The façade is ten-axis, with three slightly pronounced avant-corps at the center and ends. The central three-axis avant-corps features near-square blind arches with segmental arches, containing rectangular windows. The ground floor, including the side avant-corps, is clad in faux rustication; the rustication on the corners of the single-axis avant-corps is more prominent and extends to the second floor. A cordon cornice, corbelled above the gate keystones and in the central avant-corps, separates the ground floor from the first floor. A semicircular balcony with stone balusters is positioned on the first floor's central axis. Above it, on the second and third floors, pilasters in the grand order visually support a tympanum. The side avant-corps contain entrances: the western one leads to a carriageway hall, basement, and side stairs, while the eastern one accesses the stairwell and hall.

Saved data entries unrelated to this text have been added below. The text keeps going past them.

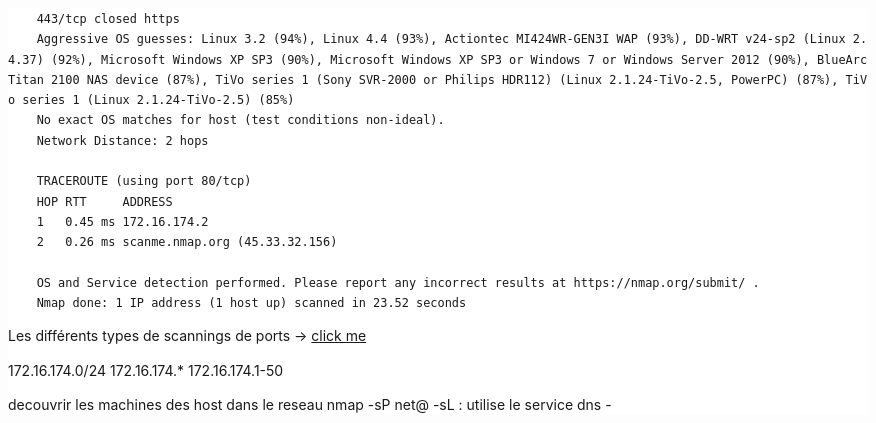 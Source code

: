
 ```
    443/tcp closed https
    Aggressive OS guesses: Linux 3.2 (94%), Linux 4.4 (93%), Actiontec MI424WR-GEN3I WAP (93%), DD-WRT v24-sp2 (Linux 2.4.37) (92%), Microsoft Windows XP SP3 (90%), Microsoft Windows XP SP3 or Windows 7 or Windows Server 2012 (90%), BlueArc Titan 2100 NAS device (87%), TiVo series 1 (Sony SVR-2000 or Philips HDR112) (Linux 2.1.24-TiVo-2.5, PowerPC) (87%), TiVo series 1 (Linux 2.1.24-TiVo-2.5) (85%)
    No exact OS matches for host (test conditions non-ideal).
    Network Distance: 2 hops

    TRACEROUTE (using port 80/tcp)
    HOP RTT     ADDRESS
    1   0.45 ms 172.16.174.2
    2   0.26 ms scanme.nmap.org (45.33.32.156)

    OS and Service detection performed. Please report any incorrect results at https://nmap.org/submit/ .
    Nmap done: 1 IP address (1 host up) scanned in 23.52 seconds

```

Les différents types de scannings de ports -> [click me](http://babin.nelly.free.fr/scan.htm)


172.16.174.0/24
172.16.174.*
172.16.174.1-50

decouvrir les machines des host dans le reseau 
nmap -sP net@
     -sL       : utilise le service dns 
     -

The rear façade is also ten-axis, articulated by prominent external avant-corps. Long balconies with iron balustrades supported by iron corbels span the second and third floors. The wall in the connector between the main body and annex is partially filled with glass bricks.

Ground-floor rooms feature barrel vaulting with lunettes (showing modification traces), barrel vaults, and groin vaulting. The ribs in the vestibule use segmental vaulting, while Klein ceilings with infill are above the stairs. Higher floors have wooden beam ceilings with underceiling. The timber roof truss is post-and-beam, and the gable roof is clad with tiles and, in the rear wing, metal. Double chimneys line the roof. Floors are parquet, with concrete in utility rooms. The carriageway hall has oak block paving, the entrance hall features decorative ceramic tiles signed "Michał Mikoś // Tarnów", and the gate passage is paved with wooden blocks.

The building includes water and sewage, electrical, lightning protection, telephone, and central heating systems. It has a usable area of 1,560 m² and a volume of 15,600 m³.

=== Annex ===
The palace includes a single-story brick annex, single-tract and six-axis, built on a rectangular plan with a diagonally truncated southern gabled wall. It has a small basement with barrel vaulting. An asymmetrically placed glazed porch with vertically boarded walls in a frame structure adorns the front elevation. The façade is smooth, with rectangular doors in the southern section, capped by a modest cornice.

Floors are parquet or white planks, with ceramic tiles and colored glass in the porch. Windows are casement, rectangular. The timber roof truss is post-and-beam, reinforced with low-set brackets. The shed roof with a knee wall is covered with eternit, while the porch has a gable roof.

The outbuilding has a usable area of 120 m² and a volume of 350 m³.